Task to complete
A single number is wanted: how many lines of the data include the string "repositorio".

Material shown
........

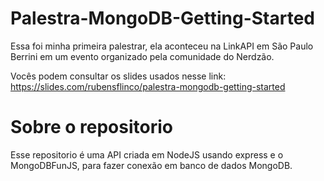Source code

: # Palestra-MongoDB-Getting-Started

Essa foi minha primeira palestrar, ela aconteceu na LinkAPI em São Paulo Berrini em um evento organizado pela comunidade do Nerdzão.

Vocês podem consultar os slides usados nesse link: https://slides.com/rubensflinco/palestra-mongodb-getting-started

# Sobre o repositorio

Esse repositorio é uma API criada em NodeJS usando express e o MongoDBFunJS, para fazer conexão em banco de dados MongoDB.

........

Exercise output
2